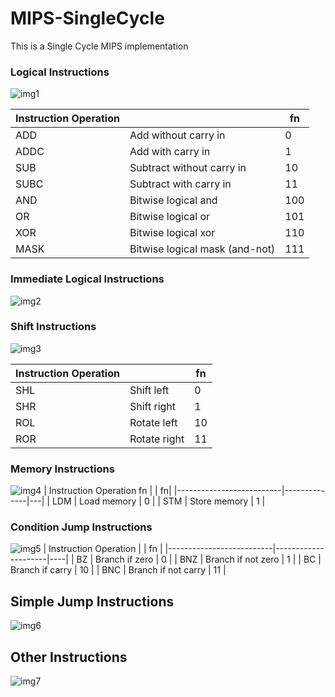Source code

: # MIPS-SingleCycle
This is a Single Cycle MIPS implementation

### Logical Instructions
![img1]()

| Instruction Operation    |                                | fn  |
|--------------------------|--------------------------------|-----|
| ADD                      | Add without carry in           | 0   |
| ADDC                     | Add with carry in              | 1   |
| SUB                      | Subtract without carry in      | 10  |
| SUBC                     | Subtract with carry in         | 11  |
| AND                      | Bitwise logical and            | 100 |
| OR                       | Bitwise logical or             | 101 |
| XOR                      | Bitwise logical xor            | 110 |
| MASK                     | Bitwise logical mask (and-not) | 111 |

### Immediate Logical Instructions
![img2]()

### Shift Instructions
![img3]()

| Instruction Operation    |              | fn |
|--------------------------|--------------|----|
| SHL                      | Shift left   | 0  |
| SHR                      | Shift right  | 1  |
| ROL                      | Rotate left  | 10 |
| ROR                      | Rotate right | 11 |

### Memory Instructions 
![img4]()
| Instruction Operation fn |              | fn|
|--------------------------|--------------|---|
| LDM                      | Load memory  | 0 |
| STM                      | Store memory | 1 |

### Condition Jump Instructions
![img5]()
| Instruction Operation    |                     | fn |
|--------------------------|---------------------|----|
| BZ                       | Branch if zero      | 0  |
| BNZ                      | Branch if not zero  | 1  |
| BC                       | Branch if carry     | 10 |
| BNC                      | Branch if not carry | 11 |

## Simple Jump Instructions
![img6]()
## Other Instructions 
![img7]()
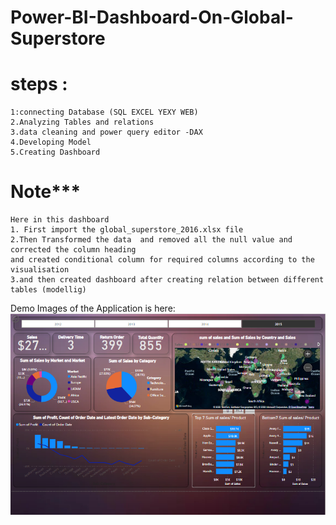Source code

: # Power-BI-Dashboard-On-Global-Superstore
# steps :
    1:connecting Database (SQL EXCEL YEXY WEB)
    2.Analyzing Tables and relations
    3.data cleaning and power query editor -DAX
    4.Developing Model
    5.Creating Dashboard

# Note***
    Here in this dashboard 
    1. First import the global_superstore_2016.xlsx file
    2.Then Transformed the data  and removed all the null value and corrected the column heading 
    and created conditional column for required columns according to the visualisation 
    3.and then created dashboard after creating relation between different tables (modellig) 
Demo Images of the Application is here:
<img src="/product%20png.PNG" alt="demo data" title="Demo Data title">

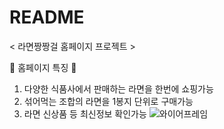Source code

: # README
< 라면짱짱걸 홈페이지 프로젝트 >

🍜 홈페이지 특징 🍜
1) 다양한 식품사에서 판매하는 라면을 한번에 쇼핑가능
2) 섞어먹는 조합의 라면을 1봉지 단위로 구매가능
3) 라면 신상품 등 최신정보 확인가능
![와이어프레임](https://user-images.githubusercontent.com/60089838/201479606-6dd0572e-8b6f-40bf-90b5-ded681b68138.jpg)
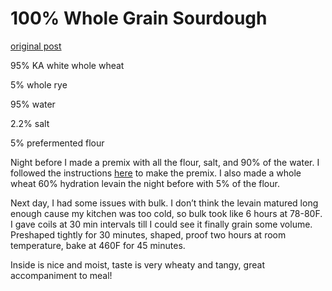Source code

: # 100% Whole Grain Sourdough

[original post](https://old.reddit.com/r/Sourdough/comments/o6nv9k/100_whole_grain_sourdough/)

95% KA white whole wheat

5% whole rye

95% water

2.2% salt

5% prefermented flour

Night before I made a premix with all the flour, salt, and 90% of the water. I followed the instructions [here](http://www.breadwerx.com/how-to-mix-perfect-supple-sourdough-without-kneading/) to make the premix. I also made a whole wheat 60% hydration levain the night before with 5% of the flour.

Next day, I had some issues with bulk. I don’t think the levain matured long enough cause my kitchen was too cold, so bulk took like 6 hours at 78-80F. I gave coils at 30 min intervals till I could see it finally grain some volume. Preshaped tightly for 30 minutes, shaped, proof two hours at room temperature, bake at 460F for 45 minutes.

Inside is nice and moist, taste is very wheaty and tangy, great accompaniment to meal!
• • • • • • •
Return every line above in which the string "Operation" occurs.

| Instruction Operation    |                                | fn  |
| Instruction Operation    |              | fn |
| Instruction Operation fn |              | fn|
| Instruction Operation    |                     | fn |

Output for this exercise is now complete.